Does Sound Therapy Help?

Angelique

Member
Author
Jul 13, 2013
6
Tinnitus Since
01/06/2013
I am new to this, T started suddenly for me, I was sitting watching tv at the time. It is driving me nuts. I cannot hear people clearly because of the buzzing/hissing sound in my ears. Sometimes, I hear a whoosing sound in my right ear while I hear the hissing sound in the left. I cannot enjoy the things I had only just started to enjoy after working so hard with my pyscharist and social worker to beat depression.

I saw one doctor, he said it was a possible ear infection and antibotics would get rid of it. Well, it's still here. I saw another one who put me on Stemzine tablets, no change.

I have read some of your posts and some mentioned anti-depressants to relieve T. I was on Mirtazapine for over 3 years for depression and when I got off them I was so pleased that I had become a whole person again. Someone reckoned that you don't gain weight from taking them. Well, I had gained so much weight regardless of the fact I didn't eat a lot of food so going back on them isn't something I would be happy to do.

I have been researching the web for help and sound therapy seems to be common. Has anyone used sound therapy?
 
What sound therapy do you mean exactly?

There are loads available... from SoundCure, White Noise Generators to nature sounds and notched music therapy, and many in-between. And of course most prominently Tinnitus Retraining Therapy involves sound enrichment.

Cures? No.

May ease the distress, help get a good night's sleep, maybe speed up habituation?
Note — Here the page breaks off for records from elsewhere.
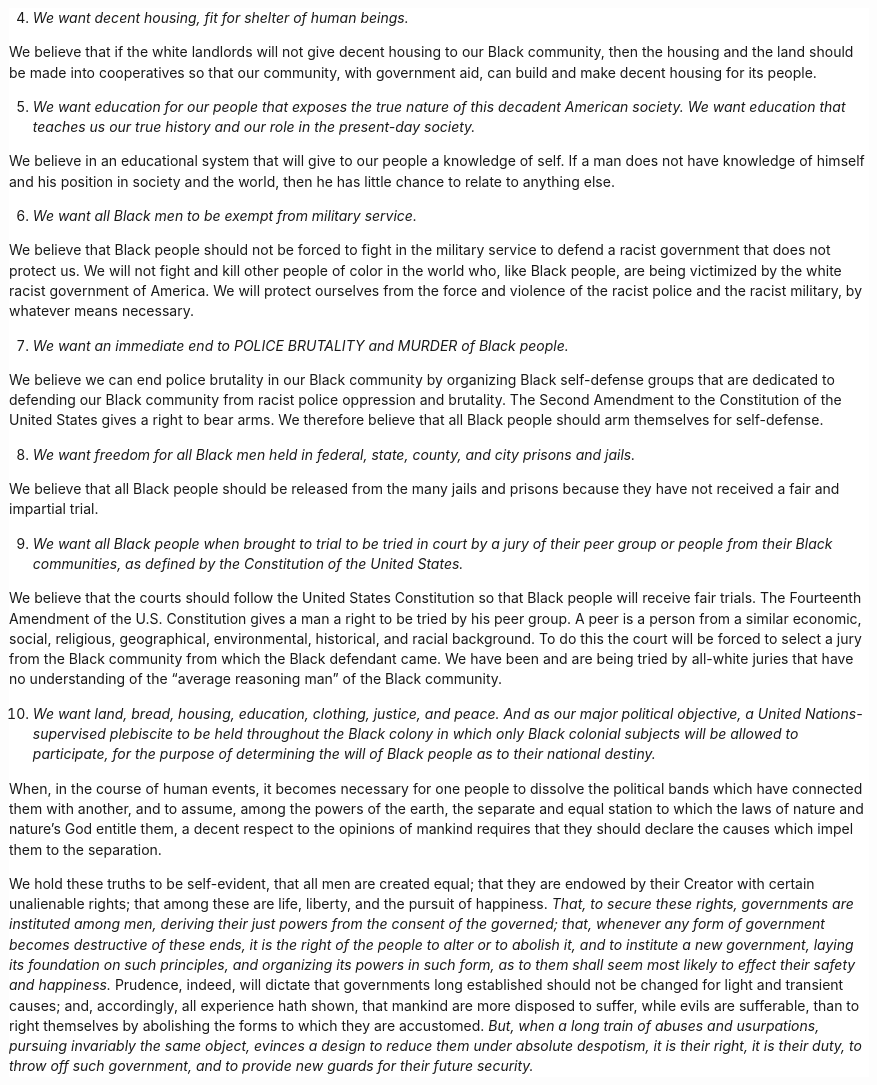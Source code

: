 4. _We want decent housing, fit for shelter of human beings._

We believe that if the white landlords will not give decent housing to our Black community, then the housing and the land should be made into cooperatives so that our community, with government aid, can build and make decent housing for its people.

5. _We want education for our people that exposes the true nature of this decadent American society. We want education that teaches us our true history and our role in the present-day society._

We believe in an educational system that will give to our people a knowledge of self. If a man does not have knowledge of himself and his position in society and the world, then he has little chance to relate to anything else.

6. _We want all Black men to be exempt from military service._

We believe that Black people should not be forced to fight in the military service to defend a racist government that does not protect us. We will not fight and kill other people of color in the world who, like Black people, are being victimized by the white racist government of America. We will protect ourselves from the force and violence of the racist police and the racist military, by whatever means necessary.

7. _We want an immediate end to POLICE BRUTALITY and MURDER of Black people._

We believe we can end police brutality in our Black community by organizing Black self-defense groups that are dedicated to defending our Black community from racist police oppression and brutality. The Second Amendment to the Constitution of the United States gives a right to bear arms. We therefore believe that all Black people should arm themselves for self-defense.

8. _We want freedom for all Black men held in federal, state, county, and city prisons and jails._

We believe that all Black people should be released from the many jails and prisons because they have not received a fair and impartial trial.

9. _We want all Black people when brought to trial to be tried in court by a jury of their peer group or people from their Black communities, as defined by the Constitution of the United States._

We believe that the courts should follow the United States Constitution so that Black people will receive fair trials. The Fourteenth Amendment of the U.S. Constitution gives a man a right to be tried by his peer group. A peer is a person from a similar economic, social, religious, geographical, environmental, historical, and racial background. To do this the court will be forced to select a jury from the Black community from which the Black defendant came. We have been and are being tried by all-white juries that have no understanding of the “average reasoning man” of the Black community.

10. _We want land, bread, housing, education, clothing, justice, and peace. And as our major political objective, a United Nations-supervised plebiscite to be held throughout the Black colony in which only Black colonial subjects will be allowed to participate, for the purpose of determining the will of Black people as to their national destiny._

When, in the course of human events, it becomes necessary for one people to dissolve the political bands which have connected them with another, and to assume, among the powers of the earth, the separate and equal station to which the laws of nature and nature’s God entitle them, a decent respect to the opinions of mankind requires that they should declare the causes which impel them to the separation.

We hold these truths to be self-evident, that all men are created equal; that they are endowed by their Creator with certain unalienable rights; that among these are life, liberty, and the pursuit of happiness. _That, to secure these rights, governments are instituted among men, deriving their just powers from the consent of the governed; that, whenever any form of government becomes destructive of these ends, it is the right of the people to alter or to abolish it, and to institute a new government, laying its foundation on such principles, and organizing its powers in such form, as to them shall seem most likely to effect their safety and happiness._ Prudence, indeed, will dictate that governments long established should not be changed for light and transient causes; and, accordingly, all experience hath shown, that mankind are more disposed to suffer, while evils are sufferable, than to right themselves by abolishing the forms to which they are accustomed. _But, when a long train of abuses and usurpations, pursuing invariably the same object, evinces a design to reduce them under absolute despotism, it is their right, it is their duty, to throw off such government, and to provide new guards for their future security._
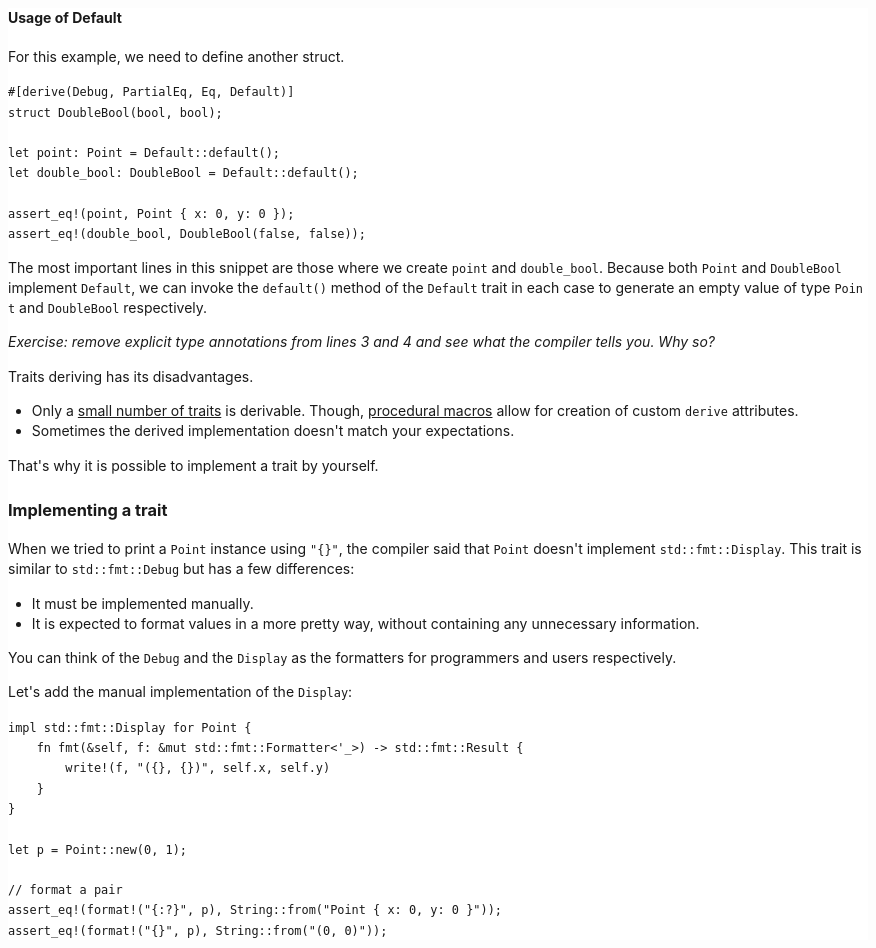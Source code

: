 #### Usage of Default

For this example, we need to define another struct.

```
#[derive(Debug, PartialEq, Eq, Default)]
struct DoubleBool(bool, bool);

let point: Point = Default::default();
let double_bool: DoubleBool = Default::default();

assert_eq!(point, Point { x: 0, y: 0 });
assert_eq!(double_bool, DoubleBool(false, false));
```

The most important lines in this snippet are those where we create `point` and `double_bool`. Because both `Point` and `DoubleBool` implement `Default`, we can invoke the `default()` method of the `Default` trait in each case to generate an empty value of type `Point` and `DoubleBool` respectively.

*Exercise: remove explicit type annotations from lines 3 and 4 and see what the compiler tells you. Why so?*

Traits deriving has its disadvantages.
- Only a [small number of traits](https://doc.rust-lang.org/book/appendix-03-derivable-traits.html) is derivable. Though, [procedural macros](https://doc.rust-lang.org/stable/book/ch19-06-macros.html) allow for creation of custom `derive` attributes.
- Sometimes the derived implementation doesn't match your expectations.

That's why it is possible to implement a trait by yourself.

### Implementing a trait

When we tried to print a `Point` instance using `"{}"`, the compiler said that `Point` doesn't implement `std::fmt::Display`. This trait is similar to `std::fmt::Debug` but has a few differences:
- It must be implemented manually.
- It is expected to format values in a more pretty way, without containing any unnecessary information.

You can think of the `Debug` and the `Display` as the formatters for programmers and users respectively.

Let's add the manual implementation of the `Display`:

```
impl std::fmt::Display for Point {
    fn fmt(&self, f: &mut std::fmt::Formatter<'_>) -> std::fmt::Result {
        write!(f, "({}, {})", self.x, self.y)
    }
}

let p = Point::new(0, 1);

// format a pair
assert_eq!(format!("{:?}", p), String::from("Point { x: 0, y: 0 }"));
assert_eq!(format!("{}", p), String::from("(0, 0)"));
```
Yes.

That's it in a nutshell!
I like to listen to the sound of rain if I have trouble falling asleep.
 
I've tried Universal Sound Therapy (4 months every day), Acoustic CR Neuromodulation (18 months), and Sound Therapy International Australia (1 year)

Waste of time for me.
 
My experience running a sound therapy provider has been that some people are helped, and others are not. The biggest obstacle seems to be detecting the tinnitus frequency accurately. The data we do have on this shows that this is very difficult to do for about 50% of tinnitus sufferers (due to atypical tinnitus tones, multiple tinnitus tones, etc.). If you can get over that hump then there seems to be greater rates of success (i.e. with notched sound therapy).